Although she might not have repaid her parents for their physical sacrifices, her service as a missionary set a powerful precedent for many of her descendants.

This sister’s service as a full-time missionary left an example for those in following generations. Not only did all her sons and three of her daughters serve missions, but one line of her family has continued their missionary service for four generations.

Lydia Breksa, 19, great-granddaughter of Sister Hunsaker, has been called to serve in the Japan Fukuoka Mission and is schedule to leave on June 26.

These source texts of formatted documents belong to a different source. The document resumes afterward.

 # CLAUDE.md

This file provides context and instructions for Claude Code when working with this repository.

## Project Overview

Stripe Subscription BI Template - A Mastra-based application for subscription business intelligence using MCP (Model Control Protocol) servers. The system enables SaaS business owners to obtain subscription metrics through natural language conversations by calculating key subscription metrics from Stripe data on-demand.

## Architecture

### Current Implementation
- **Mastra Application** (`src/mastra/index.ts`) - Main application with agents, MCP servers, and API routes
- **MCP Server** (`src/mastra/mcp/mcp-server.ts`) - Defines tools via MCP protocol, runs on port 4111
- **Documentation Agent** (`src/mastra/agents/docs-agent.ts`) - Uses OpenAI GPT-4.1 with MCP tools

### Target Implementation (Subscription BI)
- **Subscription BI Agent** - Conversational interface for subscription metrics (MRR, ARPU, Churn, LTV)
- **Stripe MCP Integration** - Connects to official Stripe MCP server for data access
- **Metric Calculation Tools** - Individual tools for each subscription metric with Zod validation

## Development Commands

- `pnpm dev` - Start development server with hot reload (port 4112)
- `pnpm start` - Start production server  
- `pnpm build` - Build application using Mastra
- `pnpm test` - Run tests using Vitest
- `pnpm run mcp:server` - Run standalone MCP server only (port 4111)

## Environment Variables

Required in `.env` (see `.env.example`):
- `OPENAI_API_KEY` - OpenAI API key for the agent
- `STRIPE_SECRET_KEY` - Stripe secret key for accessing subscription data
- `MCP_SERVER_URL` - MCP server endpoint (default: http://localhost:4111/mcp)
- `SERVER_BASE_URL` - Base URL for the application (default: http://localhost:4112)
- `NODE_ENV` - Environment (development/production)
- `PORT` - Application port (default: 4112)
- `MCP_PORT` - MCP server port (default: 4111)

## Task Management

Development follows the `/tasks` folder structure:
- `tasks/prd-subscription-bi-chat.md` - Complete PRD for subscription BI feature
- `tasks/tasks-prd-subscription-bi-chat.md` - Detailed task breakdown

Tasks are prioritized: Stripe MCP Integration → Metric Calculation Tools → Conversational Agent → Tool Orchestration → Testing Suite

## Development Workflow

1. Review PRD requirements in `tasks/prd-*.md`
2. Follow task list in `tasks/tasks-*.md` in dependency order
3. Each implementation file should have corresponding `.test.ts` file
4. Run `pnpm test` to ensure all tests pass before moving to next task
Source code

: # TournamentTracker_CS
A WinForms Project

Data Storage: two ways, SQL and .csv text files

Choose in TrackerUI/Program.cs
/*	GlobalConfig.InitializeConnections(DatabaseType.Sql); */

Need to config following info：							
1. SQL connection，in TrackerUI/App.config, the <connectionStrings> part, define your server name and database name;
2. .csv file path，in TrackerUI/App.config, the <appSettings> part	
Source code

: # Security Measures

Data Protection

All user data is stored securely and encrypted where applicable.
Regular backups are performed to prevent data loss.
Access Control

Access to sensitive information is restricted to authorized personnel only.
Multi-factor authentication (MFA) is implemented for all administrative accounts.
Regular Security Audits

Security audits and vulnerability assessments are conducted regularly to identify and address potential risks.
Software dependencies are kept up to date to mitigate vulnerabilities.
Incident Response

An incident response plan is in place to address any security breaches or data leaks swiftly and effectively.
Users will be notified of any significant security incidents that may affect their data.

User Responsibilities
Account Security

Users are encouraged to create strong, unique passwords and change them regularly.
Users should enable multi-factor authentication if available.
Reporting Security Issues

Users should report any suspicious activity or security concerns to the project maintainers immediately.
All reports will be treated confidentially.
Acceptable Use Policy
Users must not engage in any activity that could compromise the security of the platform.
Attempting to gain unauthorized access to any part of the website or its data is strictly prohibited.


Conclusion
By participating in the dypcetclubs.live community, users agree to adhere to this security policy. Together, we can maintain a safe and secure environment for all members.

Her missionary service will mark the fourth generation of sister missionaries in this direct line to serve a full-time mission. Laura Breksa, Lydia’s mother, said she does not consider a full-time mission to be a sacrifice. This is because the missionaries serve for 18 months to two years, but they receive blessings for eternity.

“It’s like the world for pennies,” she said.

Laura Breksa served in the Illinois Peoria Mission from January 1989 to July 1990. She said she had wanted to serve a mission from the time she was 13. Part of her motivation was to be able to provide an example for her own children. She also thought her mission would honor her grandmother.

“I know that it was the right thing for me to do,” Laura Breksa said.

Her mother, Patricia Hansen Barron, served in the Oregon Eugene Mission with her husband from November 1999 to May 2001. Sister Hansen said she felt “privileged to be part of the missionary effort up in Oregon.”

The Breksa family, of the Richmond Ward, Concord California Stake, spread the gospel outside traditional missionary service. One of their family goals for 2013 is to have a dessert night once a month on Sundays to which they will invite friends not of their faith or who are not actively participating in the Church. In years past they have had root beer float nights, and one year they had a goal to have someone who was not LDS in their house, usually for a meal, at least once a month.

Laura said she hopes Lydia will be able to focus on serving the people in Japan and learn to talk to everyone she meets during her service. She hopes her daughter will also be able to experience the joys of leading someone to the waters of baptism.

“You just learn to love all kinds of people no matter where they are. You just learn to care for them. I would hope the same for her.”